By: Barbara Elissa
Illustrated by: Farida Zaman
Publisher: Kar-Ben Publishing
Publication Date: January 2010
Reviewed by: Deb Fowler
Review Date: March 5, 2010
When Joshua Jacob's Bar Mitzvah was coming up there were a hundred blue satin kippot ordered for the celebration. Inside each kippah was the phrase "Bar Mitzvah of Joshua Jacobs." Much later, after the ceremony, one kippah seemed to be destined for travel. Uncle Avi Abelson put it on when he "was called to the torah for an aliyah," but he was in such a hurry he ended up rushing off to Los Angeles with Josh's kippah. Of course if he hadn't been such a wild `n crazy dancer at the party that night he just might have thought to have left it behind. It was the start of a wild `n crazy journey for that blue satin kippah!
Avi wore it when he blew the shofar and when he was on the ocean shores for Tashlich, but whoooosh ... it flew off his head onto Benjamin Brody's. Next stop for the kippah was in Sydney, Australia where Benjamin used it on "Yom Kippur when he read from the book of Jonah." The day was long and as he sat, his head went back and whooops, it landed on Coby Cohen's head. The next stop was Israel where it was knocked off Coby's head "by a very little girl shaking a big lulav" on Sukkot.

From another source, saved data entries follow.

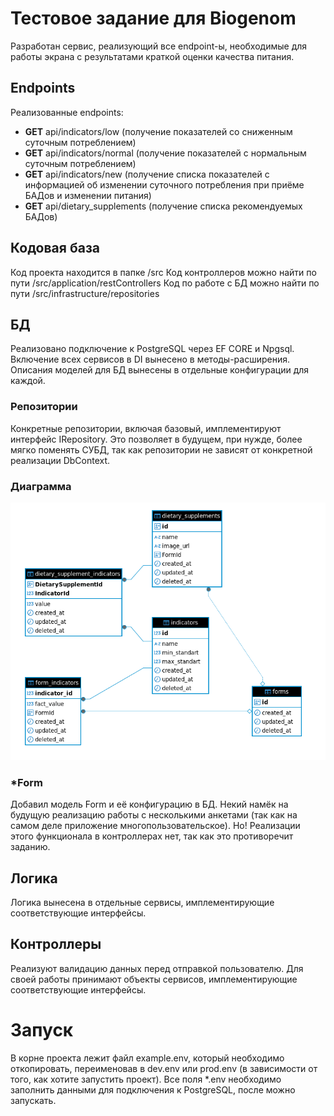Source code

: # Тестовое задание для Biogenom
Разработан сервис, реализующий все endpoint-ы, необходимые для работы экрана с результатами краткой оценки качества питания.

## Endpoints
Реализованные endpoints:
- **GET** api/indicators/low (получение показателей со сниженным суточным потреблением)
- **GET** api/indicators/normal (получение показателей с нормальным суточным потреблением)
- **GET** api/indicators/new (получение списка показателей с информацией об изменении суточного потребления при приёме БАДов и изменении питания)
- **GET** api/dietary_supplements (получение списка рекомендуемых БАДов)

## Кодовая база
Код проекта находится в папке /src
Код контроллеров можно найти по пути /src/application/restControllers
Код по работе с БД можно найти по пути /src/infrastructure/repositories

## БД
Реализовано подключение к PostgreSQL через EF CORE и Npgsql.
Включение всех сервисов в DI вынесено в методы-расширения.
Описания моделей для БД вынесены в отдельные конфигурации для каждой.

### Репозитории
Конкретные репозитории, включая базовый, имплементируют интерфейс IRepository<T>. Это позволяет в будущем, при нужде, более мягко поменять СУБД, так как репозитории не зависят от конкретной реализации DbContext.

### Диаграмма
![Диаграма БД](docs/diagramm.png)

### *Form
Добавил модель Form и её конфигурацию в БД. Некий намёк на будущую реализацию работы с несколькими анкетами (так как на самом деле приложение многопользовательское).
Но! Реализации этого функционала в контроллерах нет, так как это противоречит заданию.

## Логика
Логика вынесена в отдельные сервисы, имплементирующие соответствующие интерфейсы.

## Контроллеры
Реализуют валидацию данных перед отправкой пользователю.
Для своей работы принимают объекты сервисов, имплементирующие соответствующие интерфейсы.

# Запуск
В корне проекта лежит файл example.env, который необходимо откопировать, переименовав в dev.env или prod.env (в зависимости от того, как хотите запустить проект).
Все поля *.env необходимо заполнить данными для подключения к PostgreSQL, после можно запускать.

Joshua Jacob's blue satin kippah was on an interesting round the world journey that started in New York and flew from one head to another until it somehow made its way back home. It was a kippah that would see many celebrations, but can you guess which ones that it might have been found at?
This was a charming story of a kippah that celebrated its way around the world at many Jewish festivals before it whirled its way home. It proved to be quite an interesting and very educational look at traditional Jewish culture. With each whoosh and whirl of the kippah I learned something new that I wasn't aware of before. For example, when the Megillah was read on Purim I discovered that "Every time Haman's name was read" the children "twirled their groggers and raised quite a ruckus." The artwork is simple, but vibrant and appealing. In the back of the book is a well done glossary that is easy to refer to when reading the story.
Quill says: If you are looking for a fun book to introduce your classroom or children to some of the fasts and feasts of Judaism this is one you might want to consider!